--- Dataset excerpts Enclosed Below ---

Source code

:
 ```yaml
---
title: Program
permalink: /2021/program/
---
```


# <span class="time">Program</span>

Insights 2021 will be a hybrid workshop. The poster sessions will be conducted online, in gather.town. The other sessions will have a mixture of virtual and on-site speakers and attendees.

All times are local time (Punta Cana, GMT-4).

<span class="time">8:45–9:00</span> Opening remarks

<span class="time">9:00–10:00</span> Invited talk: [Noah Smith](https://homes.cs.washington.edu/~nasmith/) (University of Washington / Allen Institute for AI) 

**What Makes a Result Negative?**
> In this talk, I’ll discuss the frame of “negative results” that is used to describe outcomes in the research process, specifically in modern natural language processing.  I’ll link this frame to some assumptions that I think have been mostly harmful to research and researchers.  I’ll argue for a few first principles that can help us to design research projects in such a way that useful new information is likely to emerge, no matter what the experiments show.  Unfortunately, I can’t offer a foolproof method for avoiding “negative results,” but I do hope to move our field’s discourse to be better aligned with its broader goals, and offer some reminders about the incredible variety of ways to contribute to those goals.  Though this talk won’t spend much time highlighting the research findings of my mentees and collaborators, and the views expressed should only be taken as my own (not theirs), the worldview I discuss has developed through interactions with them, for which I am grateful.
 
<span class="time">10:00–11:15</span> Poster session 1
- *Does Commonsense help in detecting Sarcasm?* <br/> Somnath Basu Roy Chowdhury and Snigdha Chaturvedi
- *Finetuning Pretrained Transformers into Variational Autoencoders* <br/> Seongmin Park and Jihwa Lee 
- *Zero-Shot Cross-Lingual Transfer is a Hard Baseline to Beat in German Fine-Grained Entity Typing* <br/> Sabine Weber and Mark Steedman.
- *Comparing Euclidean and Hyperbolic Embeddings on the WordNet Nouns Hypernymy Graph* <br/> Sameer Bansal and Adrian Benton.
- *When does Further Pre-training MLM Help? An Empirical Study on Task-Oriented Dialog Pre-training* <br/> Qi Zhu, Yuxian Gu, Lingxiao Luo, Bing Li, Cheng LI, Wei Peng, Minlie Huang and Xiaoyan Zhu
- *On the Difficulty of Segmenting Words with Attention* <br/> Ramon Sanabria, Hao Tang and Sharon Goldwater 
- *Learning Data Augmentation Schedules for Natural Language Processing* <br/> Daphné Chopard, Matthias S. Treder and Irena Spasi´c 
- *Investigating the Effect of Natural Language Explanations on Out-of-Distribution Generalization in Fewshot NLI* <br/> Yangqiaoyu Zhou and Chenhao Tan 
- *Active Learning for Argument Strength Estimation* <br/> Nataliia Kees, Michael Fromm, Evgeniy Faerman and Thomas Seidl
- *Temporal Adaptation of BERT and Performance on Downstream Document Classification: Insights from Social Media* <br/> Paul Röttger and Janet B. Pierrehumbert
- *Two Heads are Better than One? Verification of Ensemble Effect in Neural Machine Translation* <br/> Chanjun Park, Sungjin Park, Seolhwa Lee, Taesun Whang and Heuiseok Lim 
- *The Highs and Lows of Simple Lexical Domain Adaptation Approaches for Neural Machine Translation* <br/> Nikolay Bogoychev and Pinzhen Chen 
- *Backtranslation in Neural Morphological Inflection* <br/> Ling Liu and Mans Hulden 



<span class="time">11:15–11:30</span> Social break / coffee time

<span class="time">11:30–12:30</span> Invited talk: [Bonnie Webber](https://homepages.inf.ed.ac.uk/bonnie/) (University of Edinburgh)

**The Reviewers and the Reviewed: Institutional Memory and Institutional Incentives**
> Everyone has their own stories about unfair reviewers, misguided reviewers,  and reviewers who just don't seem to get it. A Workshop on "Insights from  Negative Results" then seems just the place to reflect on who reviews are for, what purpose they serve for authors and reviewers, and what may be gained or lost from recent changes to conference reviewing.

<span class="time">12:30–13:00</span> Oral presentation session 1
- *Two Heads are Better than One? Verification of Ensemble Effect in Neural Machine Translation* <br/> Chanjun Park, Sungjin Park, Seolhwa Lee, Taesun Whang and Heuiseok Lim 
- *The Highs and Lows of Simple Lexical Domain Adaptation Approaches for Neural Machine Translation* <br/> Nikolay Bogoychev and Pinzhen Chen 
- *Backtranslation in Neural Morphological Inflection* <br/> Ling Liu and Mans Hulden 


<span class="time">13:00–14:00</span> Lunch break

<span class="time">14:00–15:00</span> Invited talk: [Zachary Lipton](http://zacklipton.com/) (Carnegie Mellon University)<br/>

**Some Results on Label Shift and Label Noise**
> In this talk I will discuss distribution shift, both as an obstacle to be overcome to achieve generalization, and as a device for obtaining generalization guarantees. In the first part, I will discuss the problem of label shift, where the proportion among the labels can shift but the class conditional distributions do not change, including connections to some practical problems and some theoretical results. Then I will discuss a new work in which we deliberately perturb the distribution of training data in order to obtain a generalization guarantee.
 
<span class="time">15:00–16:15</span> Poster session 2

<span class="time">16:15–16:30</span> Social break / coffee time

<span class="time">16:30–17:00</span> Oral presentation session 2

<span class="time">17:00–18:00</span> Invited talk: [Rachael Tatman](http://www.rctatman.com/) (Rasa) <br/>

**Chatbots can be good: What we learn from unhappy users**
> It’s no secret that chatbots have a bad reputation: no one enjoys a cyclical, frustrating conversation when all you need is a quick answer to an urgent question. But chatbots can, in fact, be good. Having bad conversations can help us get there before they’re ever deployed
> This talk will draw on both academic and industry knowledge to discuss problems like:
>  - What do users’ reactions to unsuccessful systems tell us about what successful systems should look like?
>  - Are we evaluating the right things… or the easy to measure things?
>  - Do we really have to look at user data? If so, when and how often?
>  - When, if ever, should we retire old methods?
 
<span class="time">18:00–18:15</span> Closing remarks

--- End of Enclosed Dataset excerpts ---

→ Your task
Give back the data above exactly as it appears.

→ Answer space
Source code

:
 ```yaml
---
title: Program
permalink: /2021/program/
---
```


# <span class="time">Program</span>

Insights 2021 will be a hybrid workshop. The poster sessions will be conducted online, in gather.town. The other sessions will have a mixture of virtual and on-site speakers and attendees.

All times are local time (Punta Cana, GMT-4).

<span class="time">8:45–9:00</span> Opening remarks

<span class="time">9:00–10:00</span> Invited talk: [Noah Smith](https://homes.cs.washington.edu/~nasmith/) (University of Washington / Allen Institute for AI) 

**What Makes a Result Negative?**
> In this talk, I’ll discuss the frame of “negative results” that is used to describe outcomes in the research process, specifically in modern natural language processing.  I’ll link this frame to some assumptions that I think have been mostly harmful to research and researchers.  I’ll argue for a few first principles that can help us to design research projects in such a way that useful new information is likely to emerge, no matter what the experiments show.  Unfortunately, I can’t offer a foolproof method for avoiding “negative results,” but I do hope to move our field’s discourse to be better aligned with its broader goals, and offer some reminders about the incredible variety of ways to contribute to those goals.  Though this talk won’t spend much time highlighting the research findings of my mentees and collaborators, and the views expressed should only be taken as my own (not theirs), the worldview I discuss has developed through interactions with them, for which I am grateful.
 
<span class="time">10:00–11:15</span> Poster session 1
- *Does Commonsense help in detecting Sarcasm?* <br/> Somnath Basu Roy Chowdhury and Snigdha Chaturvedi
- *Finetuning Pretrained Transformers into Variational Autoencoders* <br/> Seongmin Park and Jihwa Lee 
- *Zero-Shot Cross-Lingual Transfer is a Hard Baseline to Beat in German Fine-Grained Entity Typing* <br/> Sabine Weber and Mark Steedman.
- *Comparing Euclidean and Hyperbolic Embeddings on the WordNet Nouns Hypernymy Graph* <br/> Sameer Bansal and Adrian Benton.
- *When does Further Pre-training MLM Help? An Empirical Study on Task-Oriented Dialog Pre-training* <br/> Qi Zhu, Yuxian Gu, Lingxiao Luo, Bing Li, Cheng LI, Wei Peng, Minlie Huang and Xiaoyan Zhu
- *On the Difficulty of Segmenting Words with Attention* <br/> Ramon Sanabria, Hao Tang and Sharon Goldwater 
- *Learning Data Augmentation Schedules for Natural Language Processing* <br/> Daphné Chopard, Matthias S. Treder and Irena Spasi´c 
- *Investigating the Effect of Natural Language Explanations on Out-of-Distribution Generalization in Fewshot NLI* <br/> Yangqiaoyu Zhou and Chenhao Tan 
- *Active Learning for Argument Strength Estimation* <br/> Nataliia Kees, Michael Fromm, Evgeniy Faerman and Thomas Seidl
- *Temporal Adaptation of BERT and Performance on Downstream Document Classification: Insights from Social Media* <br/> Paul Röttger and Janet B. Pierrehumbert
- *Two Heads are Better than One? Verification of Ensemble Effect in Neural Machine Translation* <br/> Chanjun Park, Sungjin Park, Seolhwa Lee, Taesun Whang and Heuiseok Lim 
- *The Highs and Lows of Simple Lexical Domain Adaptation Approaches for Neural Machine Translation* <br/> Nikolay Bogoychev and Pinzhen Chen 
- *Backtranslation in Neural Morphological Inflection* <br/> Ling Liu and Mans Hulden 



<span class="time">11:15–11:30</span> Social break / coffee time

<span class="time">11:30–12:30</span> Invited talk: [Bonnie Webber](https://homepages.inf.ed.ac.uk/bonnie/) (University of Edinburgh)

**The Reviewers and the Reviewed: Institutional Memory and Institutional Incentives**
> Everyone has their own stories about unfair reviewers, misguided reviewers,  and reviewers who just don't seem to get it. A Workshop on "Insights from  Negative Results" then seems just the place to reflect on who reviews are for, what purpose they serve for authors and reviewers, and what may be gained or lost from recent changes to conference reviewing.

<span class="time">12:30–13:00</span> Oral presentation session 1
- *Two Heads are Better than One? Verification of Ensemble Effect in Neural Machine Translation* <br/> Chanjun Park, Sungjin Park, Seolhwa Lee, Taesun Whang and Heuiseok Lim 
- *The Highs and Lows of Simple Lexical Domain Adaptation Approaches for Neural Machine Translation* <br/> Nikolay Bogoychev and Pinzhen Chen 
- *Backtranslation in Neural Morphological Inflection* <br/> Ling Liu and Mans Hulden 


<span class="time">13:00–14:00</span> Lunch break

<span class="time">14:00–15:00</span> Invited talk: [Zachary Lipton](http://zacklipton.com/) (Carnegie Mellon University)<br/>

**Some Results on Label Shift and Label Noise**
> In this talk I will discuss distribution shift, both as an obstacle to be overcome to achieve generalization, and as a device for obtaining generalization guarantees. In the first part, I will discuss the problem of label shift, where the proportion among the labels can shift but the class conditional distributions do not change, including connections to some practical problems and some theoretical results. Then I will discuss a new work in which we deliberately perturb the distribution of training data in order to obtain a generalization guarantee.
 
<span class="time">15:00–16:15</span> Poster session 2

<span class="time">16:15–16:30</span> Social break / coffee time

<span class="time">16:30–17:00</span> Oral presentation session 2

<span class="time">17:00–18:00</span> Invited talk: [Rachael Tatman](http://www.rctatman.com/) (Rasa) <br/>

**Chatbots can be good: What we learn from unhappy users**
> It’s no secret that chatbots have a bad reputation: no one enjoys a cyclical, frustrating conversation when all you need is a quick answer to an urgent question. But chatbots can, in fact, be good. Having bad conversations can help us get there before they’re ever deployed
> This talk will draw on both academic and industry knowledge to discuss problems like:
>  - What do users’ reactions to unsuccessful systems tell us about what successful systems should look like?
>  - Are we evaluating the right things… or the easy to measure things?
>  - Do we really have to look at user data? If so, when and how often?
>  - When, if ever, should we retire old methods?
 
<span class="time">18:00–18:15</span> Closing remarks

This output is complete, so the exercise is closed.